CDCは2003年にFDAが製造業者に栄養成分表示にトランス脂肪酸量の表示を求めた規制(2006年発効)の前である2000年と後である2009年のNHANESの参加者を選んで血中濃度を測定した。
- Levels of Plasma trans-Fatty Acids in Non-Hispanic White Adults in the United States in 2000 and 2009
http://jama.ama-assn.org/content/307/6/562.full
測定したのは2000年が229人、2009年が292人で、全てのサンプルでトランス脂肪酸が測定可能だった。バクセン酸が43.7 micromol/Lから19.4 micromol/Lに、エライジン酸、パルミトエライジン酸、リノエライジン酸についても同様の傾向で4種のトランス脂肪酸の合計の平均は2000年より2009年が58%低い。
- ついでにJAMAから
○スクリーニングの害:古い懸念に新たな注目
The Harms of Screening
New Attention to an Old Concern
JAMA Viewpoint
JAMA. 2012;307(6):565-566. doi: 10.1001/jama.2012.100
Steven H. Woolf, MD, MPH; Russell Harris, MD, MPH
http://jama.ama-assn.org/content/307/6/565.extract
アメリカ人は検査が大好きで、特にがん検診は。がんなどの命に関わる状態を初期に検出できるなら何が悪い?費用がかかるから?命を削ってお金を節約するのか?
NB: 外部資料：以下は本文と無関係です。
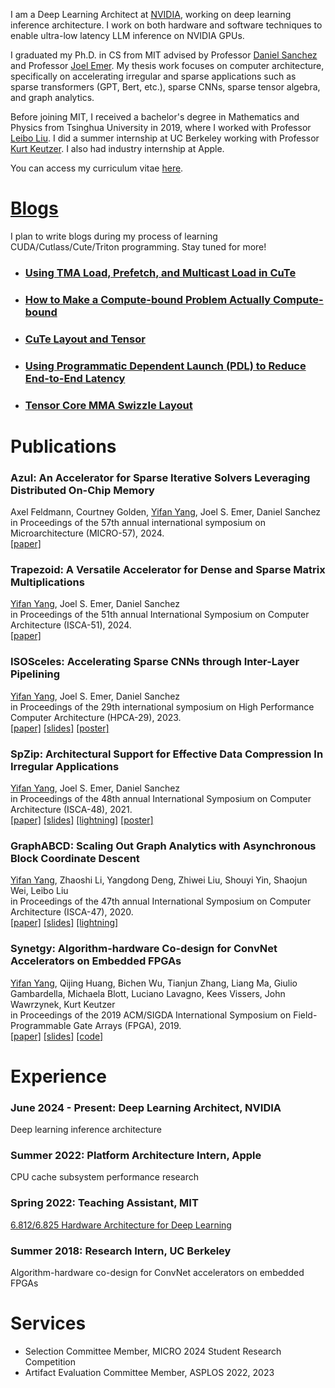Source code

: I am a Deep Learning Architect at [NVIDIA](https://www.nvidia.com/en-us/), working on deep learning inference architecture. I work on both hardware and software techniques to enable ultra-low latency LLM inference on NVIDIA GPUs.

I graduated my Ph.D. in CS from MIT advised by Professor [Daniel Sanchez](http://people.csail.mit.edu/sanchez/) and Professor [Joel Emer](https://people.csail.mit.edu/emer/).
My thesis work focuses on computer architecture, specifically on accelerating irregular and sparse applications such as sparse transformers (GPT, Bert, etc.), sparse CNNs, sparse tensor algebra, and graph analytics.

Before joining MIT, I received a bachelor's degree in Mathematics and Physics from Tsinghua University in 2019, where I worked with Professor [Leibo Liu](http://www.ime.tsinghua.edu.cn/info/1015/1023.htm).
I did a summer internship at UC Berkeley working with Professor [Kurt Keutzer](https://people.eecs.berkeley.edu/~keutzer/).
I also had industry internship at Apple.

You can access my curriculum vitae [here](misc/CV_Yifan_Yang.pdf).

# [Blogs](./blogs/blogs.html)

I plan to write blogs during my process of learning CUDA/Cutlass/Cute/Triton programming. Stay tuned for more!

- ### [Using TMA Load, Prefetch, and Multicast Load in CuTe](./blogs/cute_tma/cute_tma.html)
- ### [How to Make a Compute-bound Problem Actually Compute-bound](./blogs/reg_tile/reg_tile.md)
- ### [CuTe Layout and Tensor](./blogs/cute_layout/cute_layout.md)
- ### [Using Programmatic Dependent Launch (PDL) to Reduce End-to-End Latency](./blogs/pdl/pdl.md)
- ### [Tensor Core MMA Swizzle Layout](./blogs/mma_swizzle/mma_swizzle.md)

# Publications

### **Azul: An Accelerator for Sparse Iterative Solvers Leveraging Distributed On-Chip Memory**
Axel Feldmann, Courtney Golden, <u>Yifan Yang</u>, Joel S. Emer, Daniel Sanchez  
in Proceedings of the 57th annual international symposium on Microarchitecture (MICRO-57), 2024.  
[[paper]](./papers/micro24_azul.pdf)

### **Trapezoid: A Versatile Accelerator for Dense and Sparse Matrix Multiplications**
<u>Yifan Yang</u>, Joel S. Emer, Daniel Sanchez  
in Proceedings of the 51th annual International Symposium on Computer Architecture (ISCA-51), 2024.  
[[paper]](./papers/isca24_trapezoid.pdf)

### **ISOSceles: Accelerating Sparse CNNs through Inter-Layer Pipelining**
<u>Yifan Yang</u>, Joel S. Emer, Daniel Sanchez  
in Proceedings of the 29th international symposium on High Performance Computer Architecture (HPCA-29), 2023.  
[[paper]](./papers/hpca23_isosceles.pdf) [[slides]](./slides/hpca23_isosceles_slides.pptx) [[poster]](./slides/hpca23_isosceles_poster.pdf)

### **SpZip: Architectural Support for Effective Data Compression In Irregular Applications**
<u>Yifan Yang</u>, Joel S. Emer, Daniel Sanchez  
in Proceedings of the 48th annual International Symposium on Computer Architecture (ISCA-48), 2021.  
[[paper]](./papers/isca21_spzip.pdf) [[slides]](./slides/isca21_spzip_slides.pptx) [[lightning]](./slides/isca21_spzip_lightning.pptx) [[poster]](./slides/isca21_spzip_poster.pdf)

### **GraphABCD: Scaling Out Graph Analytics with Asynchronous Block Coordinate Descent**
<u>Yifan Yang</u>, Zhaoshi Li, Yangdong Deng, Zhiwei Liu, Shouyi Yin, Shaojun Wei, Leibo Liu  
in Proceedings of the 47th annual International Symposium on Computer Architecture (ISCA-47), 2020.  
[[paper]](./papers/isca20_graphabcd.pdf) [[slides]](./slides/isca20_graphabcd_slides.pptx) [[lightning]](./slides/isca20_graphabcd_lightning.pptx)

### **Synetgy: Algorithm-hardware Co-design for ConvNet Accelerators on Embedded FPGAs**
<u>Yifan Yang</u>, Qijing Huang, Bichen Wu, Tianjun Zhang, Liang Ma, Giulio Gambardella, Michaela Blott, Luciano Lavagno, Kees Vissers, John Wawrzynek, Kurt Keutzer  
in Proceedings of the 2019 ACM/SIGDA International Symposium on Field-Programmable Gate Arrays (FPGA), 2019.  
[[paper]](./papers/fpga19_synetgy.pdf) [[slides]](./slides/fpga19_synetgy_slides.pptx) [[code]](https://github.com/Yang-YiFan/DiracDeltaNet)

# Experience

### June 2024 - Present: **Deep Learning Architect, NVIDIA**
Deep learning inference architecture

### Summer 2022: **Platform Architecture Intern, Apple**
CPU cache subsystem performance research

### Spring 2022: **Teaching Assistant, MIT**
[6.812/6.825 Hardware Architecture for Deep Learning](http://csg.csail.mit.edu/6.825/index.html)

### Summer 2018: **Research Intern, UC Berkeley**
Algorithm-hardware co-design for ConvNet accelerators on embedded FPGAs

# Services

- Selection Committee Member, MICRO 2024 Student Research Competition
- Artifact Evaluation Committee Member, ASPLOS 2022, 2023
しかし検査を制限するのは費用が理由ではない。問題はメリットとデメリットのバランスである。検診の有害影響は現実的なもので、大きさには議論があるが存在することは否定できない。検診には検査による病気(内視鏡で傷つけるといったような)や異常値が出た場合の不安、フォローアップのための検査や治療などを生み出す。過剰診断により健康にはあまり関係ない治療を増やす。
(PSAやパパニコロー検査、マンモグラフィなど)
患者に事実を提示して判断してもらうというアプローチは、(擬陽性の確率とか患者自身の背景とかで複雑な統計概念を扱うことになるので)医師にとってはコミュニケーションが、患者にとっては理解が困難である。
○ノセボ効果、患者と医師のコミュニケーション、治療の結果
Nocebo Effects, Patient-Clinician Communication, and Therapeutic Outcomes
Luana Colloca, MD, PhD; Damien Finniss, MSc Med
患者が負の期待をもつことによる有害事象(ノセボ効果)についての研究が進んできている。インフォームドコンセントにおけるノセボ効果を避けるための努力が必要。
http://jama.ama-assn.org/content/307/6/567.extract
(どちらも医療の話ながら、日本の放射性物質対応について、何のための検査なのかとか理解するのが難しい科学的話題をどう取り扱うのかという共通の課題。新しい問題じゃないのに。)
■[DH]責任協定に参加している小売業が消費者向けのアルコールユニットキャンペーンを開始
Responsibility Deal retail partners launch campaign on alcohol units for consumers
8 February, 2012
http://www.dh.gov.uk/health/2012/02/howmanyunits/
保健省の公衆衛生責任協定参画への一環として、小売業者らが消費者が自分たちの飲んでいるアルコールユニットについて理解するための全国啓発キャンペーンを始めた。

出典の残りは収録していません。